Phnom Penh, lokale tijd: 6.00 uur
Meneer Yin heeft mij keurig opgepikt, zoals afgesproken om naar het vliegveld te rijden in mijn laatste tuctuc rit. Om het leed te verzachten rijden Jemma en Kim met mij mee. Zij hebben een dag met markten voor de boeg om het olifantenproject te voorzien van wat klinkt als een totale make over.
(Ik ben even afgeleid door een Japans uitziende meneer die het presteert een muffin ter grootte van een grapefruit in een keer op te eten zonder zijn handen te gebruiken, door zijn hoofd in zijn nek te leggen en het geheel zo naar binnen te werken. Best indrukwekkend.)
Nog een keer rijd ik langs het centrum met de opschietende dure koffieshops (de versie waar je echt koffie kunt drinken) en elektronica winkels, ingehaald door luxe Lexussen en aftandse motoren, langs de betonnen tempels die de oude stijl goedkoop kopieren, door de stinkende buitenwijken, langs de golfplaten loodsen, de peperdure internationale priveschool en om een oploopje van auto’s en motoren heen op de plek waar net een ongeluk is gebeurd. (De betrokken bestuurster van de motor had gelukkig een helm op en zat alweer rechtop.)
Phnom Penh airport is aardig aan het renoveren en we kunnen zelfs een kop koffie krijgen. Het wachten op een vliegveld wordt aanzienlijk veraangenaamd door Jemma en Kim, waarna het in een keer doorlopen is naar stoel D11 (gangpad).
Phnom Penh, lokale tijd: 15.30 uur, twee dagen hiervoor
De wind trekt aan tot een storm, net op het moment dat ik de sleutelbos meegrits, de deur laat slippen en de wind deze met een dreun dichtslaat. De bliksemschichten schieten door de lucht, wat verontrustende berichtjes doet opleveren in de strekking ‘gaat het wel door?’ Uiteraard gaat mijn afscheidsfeestje op een boot op de Mekong door, het is tenslotte Cambodja en het is tenslotte mijn afscheidsfeestje. Toegegeven, ik ben opgelucht als een uur later de donkere wolken wegtrekken over de noordkant van de stad, terwijl wij zuid de Mekong opgaan. Het laatste daglicht geeft een blik op de oever aan de oostkant en wat een verschil met nog maar twee en een half jaar geleden. De krotten van golfplaat, plastic en resthout hebben plaatsgemaakt voor luxe villa’s met zwembaden en een enkeling zelfs met een boothuis. Al is ‘plaatsgemaakt’ een wat beleefde term, want dat zal niet vrijwillig gegaan zijn.

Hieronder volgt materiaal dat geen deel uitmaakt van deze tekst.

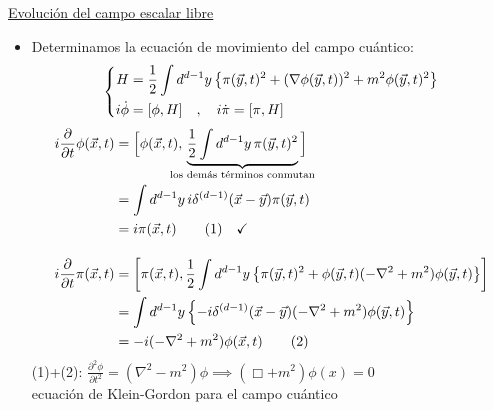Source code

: \vspace{0.5cm}
\noindent \underline{Evolución del campo escalar libre}
\begin{itemize}
    \item Determinamos la ecuación de movimiento del campo cuántico:
          \[
              \left\{
              \begin{aligned}
                  H            & = \frac{1}{2} \int d^{d-1}y \left\{ \pi(\vec{y},t)^2 + (\nabla \phi(\vec{y},t))^2 + m^2 \phi(\vec{y},t)^2 \right\} \\
                  i \dot{\phi} & = \comm{\phi}{H} \quad , \quad i \dot{\pi} = \comm{\pi}{H}
              \end{aligned}
              \right.
          \]
          \begin{align*}
              i \frac{\partial}{\partial t} \phi(\vec{x},t)
               & = \Big[ \phi(\vec{x},t), \, \underbrace{\frac{1}{2} \int d^{d-1}y \, \pi(\vec{y},t)^2}_{\mathclap{\text{los demás términos conmutan}}} \Big] \\
               & = \int d^{d-1}y \, i \delta^{(d-1)}(\vec{x}-\vec{y}) \pi(\vec{y},t)                                                                          \\
               & = i \pi(\vec{x},t) \tag{1} \quad \checkmark
              \\[1em]
              i \frac{\partial}{\partial t} \pi(\vec{x},t)
               & = \comm{\pi(\vec{x},t)}{\frac{1}{2} \int d^{d-1}y \left\{ \pi(\vec{y},t)^2 + \phi(\vec{y},t)(-\nabla^2 + m^2)\phi(\vec{y},t) \right\}}       \\
               & = \int d^{d-1}y \left\{ -i \delta^{(d-1)}(\vec{x}-\vec{y}) (-\nabla^2 + m^2)\phi(\vec{y},t) \right\}                                         \\
               & = -i (-\nabla^2 + m^2)\phi(\vec{x},t) \tag{2}
          \end{align*}
          (1)+(2): $\frac{\partial^2 \phi}{\partial t^2} = (\nabla^2 - m^2)\phi \implies (\Box + m^2)\phi(x) = 0$ \\
          ecuación de Klein-Gordon para el campo cuántico \checkmark
\end{itemize}

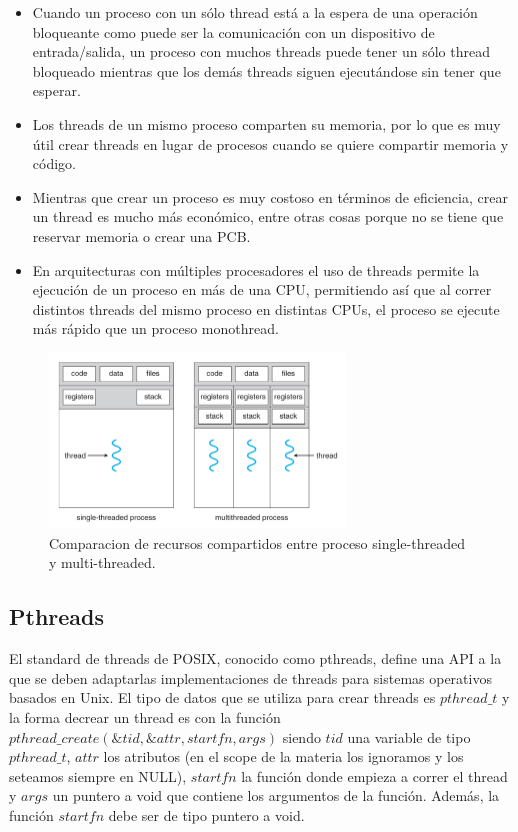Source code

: \documentclass{article}
\begin{document}
\begin{itemize}
\item Cuando un proceso con un s\'olo thread est\'a a la espera de una operaci\'on bloqueante como puede ser la comunicaci\'on con un dispositivo de entrada/salida, un proceso con muchos threads puede tener un s\'olo thread bloqueado mientras que los dem\'as threads siguen ejecut\'andose sin tener que esperar.
\item Los threads de un mismo proceso comparten su memoria, por lo que es muy \'util crear threads en lugar de procesos cuando se quiere compartir memoria y c\'odigo.
\item Mientras que crear un proceso es muy costoso en t\'erminos de eficiencia, crear un thread es mucho m\'as econ\'omico, entre otras cosas porque no se tiene que reservar memoria o crear una PCB.
\item En arquitecturas con m\'ultiples procesadores el uso de threads permite la ejecuci\'on de un proceso en m\'as de una CPU, permitiendo as\'i que al correr distintos threads del mismo proceso en distintas CPUs, el proceso se ejecute m\'as r\'apido que un proceso monothread.
\end{itemize}

\begin{figure}[H]
    \centering
    \includegraphics[width=0.7\textwidth]{imgs/process_threads.png}
    \caption{Comparacion de recursos compartidos entre proceso single-threaded y multi-threaded.}
    \label{fig:process_threads}
\end{figure}

\subsection{Pthreads}

El standard de threads de POSIX, conocido como pthreads, define una API a la que se deben adaptarlas implementaciones de threads para sistemas operativos basados en Unix. El tipo de datos que se utiliza para crear threads es $pthread\_t$ y la forma decrear un thread es con la funci\'on $pthread\_create(\&tid,\&attr,startfn,args)$ siendo $tid$ una variable de tipo $pthread\_t$, $attr$ los atributos (en el scope de la materia los ignoramos y los seteamos siempre en NULL), $startfn$ la funci\'on donde empieza a correr el thread y $args$ un puntero a void que contiene los argumentos de la funci\'on. Adem\'as, la funci\'on $startfn$ debe ser de tipo puntero a void.
\end{document}
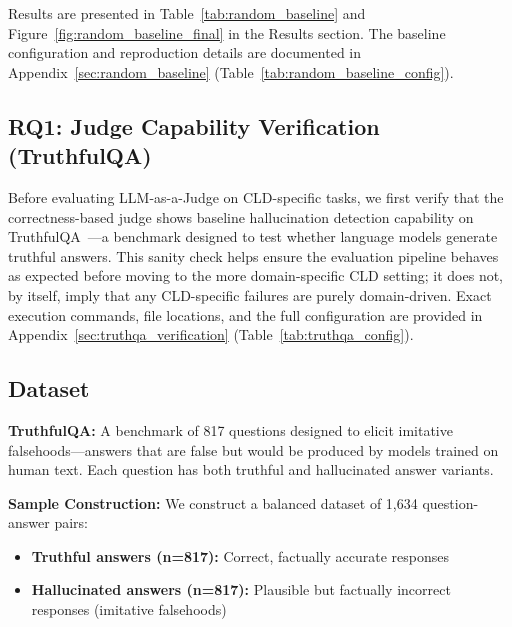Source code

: Results are presented in Table~\ref{tab:random_baseline} and Figure~\ref{fig:random_baseline_final} in the Results section.
The baseline configuration and reproduction details are documented in Appendix~\ref{sec:random_baseline} (Table~\ref{tab:random_baseline_config}).


\subsection{RQ1: Judge Capability Verification (TruthfulQA)}

Before evaluating LLM-as-a-Judge on CLD-specific tasks, we first verify that the correctness-based judge shows baseline hallucination detection capability on TruthfulQA~\cite{lin2022truthfulqa}---a benchmark designed to test whether language models generate truthful answers. This sanity check helps ensure the evaluation pipeline behaves as expected before moving to the more domain-specific CLD setting; it does not, by itself, imply that any CLD-specific failures are purely domain-driven.
Exact execution commands, file locations, and the full configuration are provided in Appendix~\ref{sec:truthqa_verification} (Table~\ref{tab:truthqa_config}).

\subsection{Dataset}

\textbf{TruthfulQA:} A benchmark of 817 questions designed to elicit imitative falsehoods---answers that are false but would be produced by models trained on human text. Each question has both truthful and hallucinated answer variants.

\textbf{Sample Construction:} We construct a balanced dataset of 1,634 question-answer pairs:
\begin{itemize}[noitemsep]
    \item \textbf{Truthful answers (n=817):} Correct, factually accurate responses
    \item \textbf{Hallucinated answers (n=817):} Plausible but factually incorrect responses (imitative falsehoods)
\end{itemize}

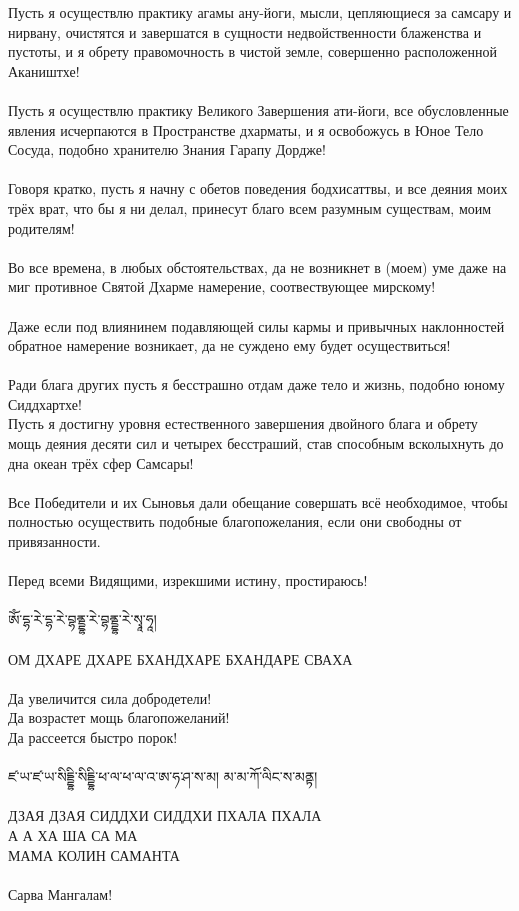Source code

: Пусть я осуществлю практику агамы ану-йоги, мысли,
цепляю\-щиеся за самсару и нирвану, очистятся и завершатся
в сущности недвойственности блаженства и пустоты,
и я обрету правомочность в чистой земле,
совершенно расположенной Акаништхе!\\
\\
Пусть я осуществлю практику Великого Завершения ати-йоги,
все обусловленные явления исчерпаются в Пространстве дхарматы,
и я освобожусь в Юное Тело Сосуда, подобно хранителю
Знания Гарапу Дордже!\\
\\
Говоря кратко, пусть я начну с обетов поведения бодхисаттвы,
и все деяния моих трёх врат, что бы я ни делал,
принесут благо всем разумным существам, моим родителям!\\
\\
Во все времена, в любых обстоятельствах, да не возникнет
в (моем) уме даже на миг противное Святой Дхарме намерение,
соотвествующее мирскому!\\
\\
Даже если под влиянинем подавляющей силы кармы и
привыч\-ных наклонностей обратное намерение возникает,
да не сужде\-но ему будет осуществиться!\\
\\
Ради блага других пусть я бесстрашно отдам даже тело и жизнь,
подобно юному Сиддхартхе!\\
\newpage
Пусть я достигну уровня естественного завершения двойного блага
и обрету мощь деяния десяти сил и четырех бесстраший,
став способным всколыхнуть до дна океан трёх сфер Самсары!\\
\\
Все Победители и их Сыновья дали обещание совершать всё
необходимое, чтобы полностью осуществить подобные благопожелания,
если они свободны от привязанности.\\
\\
Перед всеми Видящими, изрекшими истину, простираюсь!
\\
\ti
\\
ཨོཾ་དྷ་རེ་དྷ་རེ་བྷནྡྷ་རེ་བྷནྡྷ་རེ་སྭཱ་ཧཱ། \\
\ru
\\
ОМ ДХАРЕ ДХАРЕ БХАНДХАРЕ БХАНДАРЕ СВАХА\\
\\
\noindent
Да увеличится сила добродетели!\\
Да возрастет мощь благопожеланий!\\
Да рассеется быстро порок!\\
\ti \\ ཛ་ཡ་ཛ་ཡ་སིདྡྷི་སིདྡྷི་ཕ་ལ་ཕ་ལ་འ་ཨ་ཧ་ཤ་ས་མ། མ་མ་ཀོ་ལིང་ས་མནྟ། \\
\ru \\ ДЗАЯ ДЗАЯ СИДДХИ СИДДХИ ПХАЛА ПХАЛА\\
А А ХА ША СА МА\\
МАМА КОЛИН САМАНТА\\
\\
\scriptsize
\ru Сарва Мангалам!
\normalsize
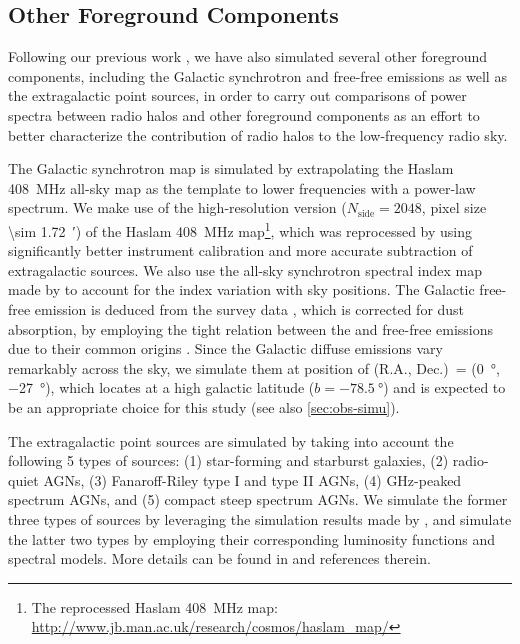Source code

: \documentclass[twocolumn]{aastex62}
\newcommand{\R}[1]{\mathrm{#1}}
\newcommand{\Halpha}{\text{H$\alpha$}}
\begin{document}
\subsection{Other Foreground Components}
\label{sec:fg-other}

Following our previous work \citep{wang2010}, we have also simulated
several other foreground components, including the Galactic synchrotron
and free-free emissions as well as the extragalactic point sources,
in order to carry out comparisons of power spectra between radio halos
and other foreground components as an effort to better characterize the
contribution of radio halos to the low-frequency radio sky.

The Galactic synchrotron map is simulated by extrapolating the
Haslam \SI{408}{\MHz} all-sky map as the template to lower frequencies
with a power-law spectrum.
We make use of the high-resolution version ($N_{\R{side}} = 2048$,
pixel size \SI{\sim 1.72}{\arcminute}) of the Haslam \SI{408}{\MHz}
map\footnote{The reprocessed Haslam \SI{408}{\MHz} map:
  \url{http://www.jb.man.ac.uk/research/cosmos/haslam_map/}},
which was reprocessed by \citet{remazeilles2015} using significantly
better instrument calibration and more accurate subtraction of
extragalactic sources.
We also use the all-sky synchrotron spectral index map made by
\citet{giardino2002} to account for the index variation with sky positions.
The Galactic free-free emission is deduced from the \Halpha{} survey
data \citep{finkbeiner2003}, which is corrected for dust absorption,
by employing the tight relation between the \Halpha{} and free-free
emissions due to their common origins
\citep[see][and references therein]{dickinson2003}.
Since the Galactic diffuse emissions vary remarkably across the sky,
we simulate them at position of
(R.A., Dec.)\ = (\SI{0}{\degree}, \SI{-27}{\degree}), which locates at a
high galactic latitude ($b = \SI{-78.5}{\degree}$) and is expected to be
an appropriate choice for this study (see also \autoref{sec:obs-simu}).

The extragalactic point sources are simulated by taking into account the
following 5 types of sources: (1) star-forming and starburst galaxies,
(2) radio-quiet AGNs, (3) Fanaroff-Riley type I and type II AGNs,
(4) GHz-peaked spectrum AGNs, and (5) compact steep spectrum AGNs.
We simulate the former three types of sources by leveraging the simulation
results made by \citet{wilman2008}, and simulate the latter two types
by employing their corresponding luminosity functions and spectral models.
More details can be found in \citet{wang2010} and references therein.
\end{document}
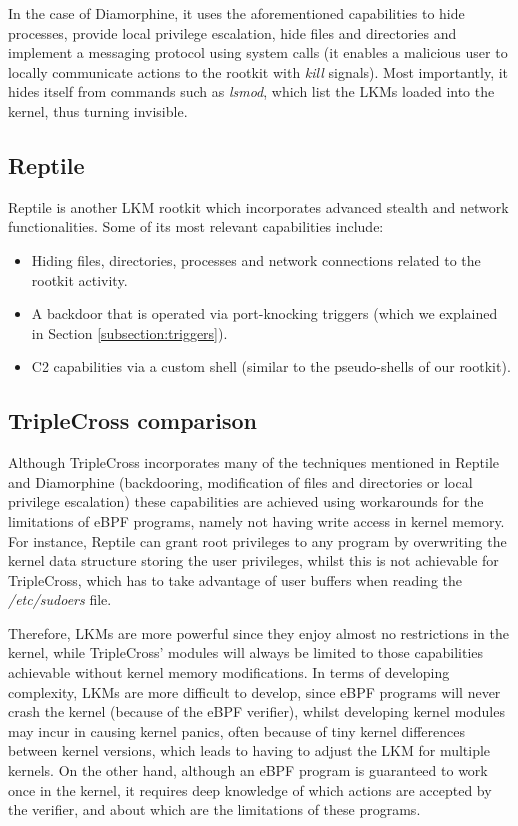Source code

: In the case of Diamorphine, it uses the aforementioned capabilities to hide
processes, provide local privilege escalation, hide files and directories
and implement a messaging protocol using system calls (it enables a
malicious user to locally communicate actions to the rootkit with
\textit{kill} signals). Most importantly, it hides itself from commands
such as \textit{lsmod}, which list the LKMs loaded into the kernel, thus
turning invisible.

\subsection{Reptile}
Reptile \cite{reptile_github} is another LKM rootkit which incorporates
advanced stealth and network functionalities. Some of its most relevant
capabilities include:
\begin{itemize}
\item Hiding files, directories, processes and network connections related to the rootkit activity.
\item A backdoor that is operated via port-knocking triggers (which we explained in Section \ref{subsection:triggers}).
\item C2 capabilities via a custom shell (similar to the pseudo-shells of our rootkit).
\end{itemize}

\subsection{TripleCross comparison}
Although TripleCross incorporates many of the techniques mentioned in
Reptile and Diamorphine (backdooring, modification of files and directories
or local privilege escalation) these capabilities are achieved using
workarounds for the limitations of eBPF programs, namely not having write
access in kernel memory. For instance, Reptile can grant root privileges to
any program by overwriting the kernel data structure storing the user
privileges, whilst this is not achievable for TripleCross, which has to
take advantage of user buffers when reading the \textit{/etc/sudoers}
file.

Therefore, LKMs are more powerful since they enjoy almost no restrictions
in the kernel, while TripleCross' modules will always be limited to those
capabilities achievable without kernel memory modifications. In terms of
developing complexity, LKMs are more difficult to develop, since eBPF
programs will never crash the kernel (because of the eBPF verifier), whilst
developing kernel modules may incur in causing kernel panics, often because
of tiny kernel differences between kernel versions, which leads to having
to adjust the LKM for multiple kernels. On the other hand, although an eBPF
program is guaranteed to work once in the kernel, it requires deep
knowledge of which actions are accepted by the verifier, and about which
are the limitations of these programs.

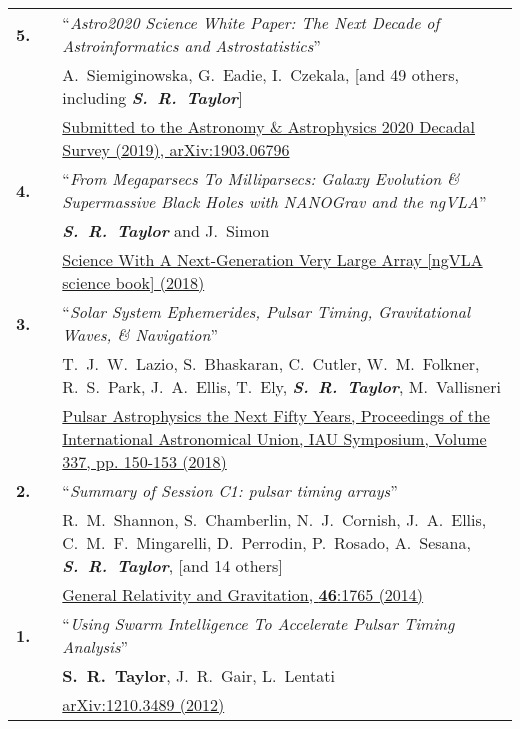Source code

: \documentclass[11pt,letterpaper,sans]{moderncv}
\begin{document}
{\begin{longtable}{rp{0.3cm}p{15.8cm}}
\textbf{5.} & & ``\textit{Astro2020 Science White Paper: The Next Decade of Astroinformatics and Astrostatistics}'' \\ 
&& A.~Siemiginowska, G.~Eadie, I.~Czekala, [and 49 others, including \textit{\textbf{S.~R.~Taylor}}] \\ 
&& {\color{color1} \href{https://arxiv.org/abs/1903.06796}{Submitted to the Astronomy \& Astrophysics 2020 Decadal Survey (2019), arXiv:1903.06796}} \vspace{0.09cm}\\
\textbf{4.} & & ``\textit{From Megaparsecs To Milliparsecs: Galaxy Evolution \& Supermassive Black Holes with NANOGrav and the ngVLA}'' \\ 
&& \textit{\textbf{S.~R.~Taylor}} and J.~Simon \\ 
&& \href{http://ngvla.nrao.edu/page/scibook}{{\color{color1} Science With A Next-Generation Very Large Array [ngVLA science book] (2018)}} \vspace{0.09cm}\\
\textbf{3.} & & ``\textit{Solar System Ephemerides, Pulsar Timing, Gravitational Waves, \& Navigation}'' \\ 
&& T.~J.~W.~Lazio, S.~Bhaskaran, C.~Cutler, W.~M.~Folkner, R.~S.~Park, J.~A.~Ellis, T.~Ely, \textit{\textbf{S.~R.~Taylor}}, M.~Vallisneri \\ 
&& \href{https://doi.org/10.1017/S1743921317009711}{{\color{color1} Pulsar Astrophysics the Next Fifty Years, Proceedings of the International Astronomical Union, IAU Symposium, Volume 337, pp. 150-153 (2018)}} \vspace{0.09cm}\\
\textbf{2.} & & ``\textit{Summary of Session C1: pulsar timing arrays}'' \\ 
&& R.~M.~Shannon, S.~Chamberlin, N.~J.~Cornish, J.~A.~Ellis, C.~M.~F.~Mingarelli, D.~Perrodin, P.~Rosado, A.~Sesana, \textit{\textbf{S.~R.~Taylor}}, [and 14 others] \\ 
&& \href{http://link.springer.com/article/10.1007\%2Fs10714-014-1765-4}{{\color{color1} General Relativity and Gravitation, \textbf{46}:1765 (2014)}} \vspace{0.09cm}\\
\textbf{1.} & & ``\textit{Using Swarm Intelligence To Accelerate Pulsar Timing Analysis}'' \\ 
&& \textbf{S.~R.~Taylor}, J.~R.~Gair, L.~Lentati \\ 
&& \href{https://arxiv.org/abs/1210.3489}{{\color{color1} arXiv:1210.3489 (2012)}} \vspace{0.09cm}\\
\end{longtable}
}
\end{document}
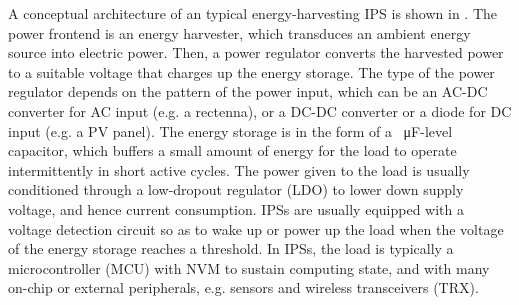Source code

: 
A conceptual architecture of an typical energy-harvesting IPS is shown in .
The power frontend is an energy harvester, which transduces an ambient energy source into electric power. 
Then, a power regulator converts the harvested power to a suitable voltage that charges up the energy storage.
The type of the power regulator depends on the pattern of the power input, which can be an AC-DC converter for AC input (e.g. a rectenna), or a DC-DC converter or a diode for DC input (e.g. a PV panel). 
The energy storage is in the form of a \SI{}{\micro\farad}-level capacitor, which buffers a small amount of energy for the load to operate intermittently in short active cycles.
The power given to the load is usually conditioned through a low-dropout regulator (LDO) to lower down supply voltage, and hence current consumption. 
IPSs are usually equipped with a voltage detection circuit so as to wake up or power up the load when the voltage of the energy storage reaches a threshold. 
In IPSs, the load is typically a microcontroller (MCU) with NVM to sustain computing state, and with many on-chip or external peripherals, e.g. sensors and wireless transceivers (TRX). 








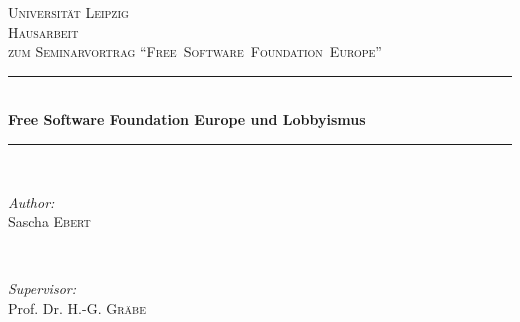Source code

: \begin{titlepage}

\newcommand{\HRule}{\rule{\linewidth}{0.5mm}} %

\center %


\textsc{\LARGE Universität Leipzig}\\[1.5cm] %
\textsc{\Large Hausarbeit}\\[0.5cm] %
\textsc{\large zum Seminarvortrag ``Free~Software~Foundation~Europe''}\\[0.5cm] 
% 


\HRule \\[0.4cm]
{ \LARGE \bfseries Free Software Foundation Europe und Lobbyismus}\\[0.4cm]
\HRule \\[1.5cm]


\begin{minipage}{0.4\textwidth}
\begin{flushleft} \large
\emph{Author:}\\
Sascha \textsc{Ebert} %
\end{flushleft}
\end{minipage}
~
\begin{minipage}{0.4\textwidth}
\begin{flushright} \large
\emph{Supervisor:} \\
Prof. Dr. H.-G. \textsc{Gräbe} %
\end{flushright}
\end{minipage}\\[4cm]



\end{titlepage}
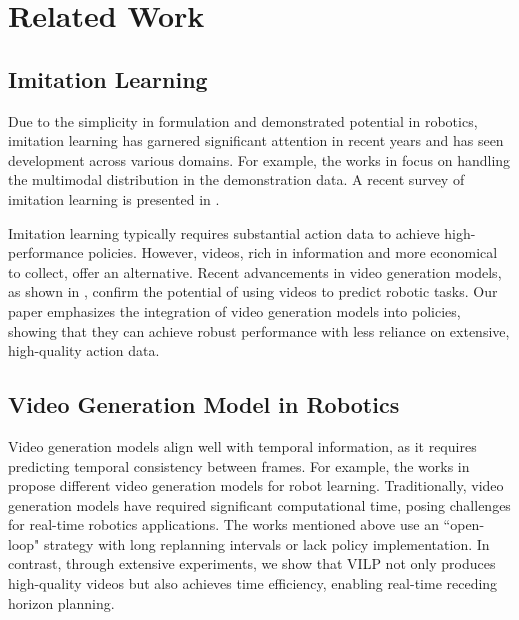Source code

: \section{Related Work}
\label{sec:related_work}
\subsection{Imitation Learning}
Due to the simplicity in formulation and demonstrated potential in robotics, imitation learning has garnered significant attention in recent years and has seen development across various domains. For example, the works in \cite{florence2022implicit,chi2023diffusionpolicy,lee2024behavior} focus on handling the multimodal distribution in the demonstration data. A recent survey of imitation learning is presented in \cite{urain2024deep}.


Imitation learning typically requires substantial action data to achieve high-performance policies. However, videos, rich in information and more economical to collect, offer an alternative. Recent advancements in video generation models, as shown in \cite{brooks2024video}, confirm the potential of using videos to predict robotic tasks. Our paper emphasizes the integration of video generation models into policies, showing that they can achieve robust performance with less reliance on extensive, high-quality action data.

\subsection{Video Generation Model in Robotics}
Video generation models align well with temporal information, as it requires predicting temporal consistency between frames. For example, the works in \cite{du2023video,du2024learning,Ko2023Learning,yang2023learning,gu2023seer,liang2024dreamitate} propose different video generation models for robot learning. Traditionally, video generation models have required significant computational time, posing challenges for real-time robotics applications. The works mentioned above use an  ``open-loop" strategy with long replanning intervals or lack policy implementation. In contrast, through extensive experiments, we show that VILP not only produces high-quality videos but also achieves time efficiency, enabling real-time receding horizon planning.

Veel tijd voor serieuze overpeinzingen heb ik echter niet. Er is een goede opkomst die een fijne, gemixte groep maakt uit Mondulkiri, Kampong Cham en Phnom Penh. Er is muziek, allerlei soorten drank en snacks, een schitterende zonsondergang en als cacao op de cappuchino later een volle maan.
Na het aanleggen trekken we de stad in voor een laatste zaternacht in Phnom Penh stijl, wat betekent dat de volgende dag begon rond het middaguur met een brunch in cafe ‘Living room’, omdat dat de beste plek is om de kater uit te zitten.
Battambang, 4 dagen hiervoor.
De tweede stad van Cambodja is twee dagen reizen weg van Sen Monorom, vandaar dat ik er nog nooit geweest was. Een goede reden om na Kampong Cham een bezoek te brengen aan Leandra en Andre die daar wonen. Battambang is groen, schoon (relatief) en gemoedelijk en goed te ontdekken op de fiets. Andre laat me de toeristische plekken zien en met Leandra neem ik een kijkje op de Battambangse Pabo waar zij haar VSO placement heeft. Ik wordt heerlijk vertroeteld en kan sinds weken van spanning rondom afsluiten, afscheid nemen en plannen weer opladen.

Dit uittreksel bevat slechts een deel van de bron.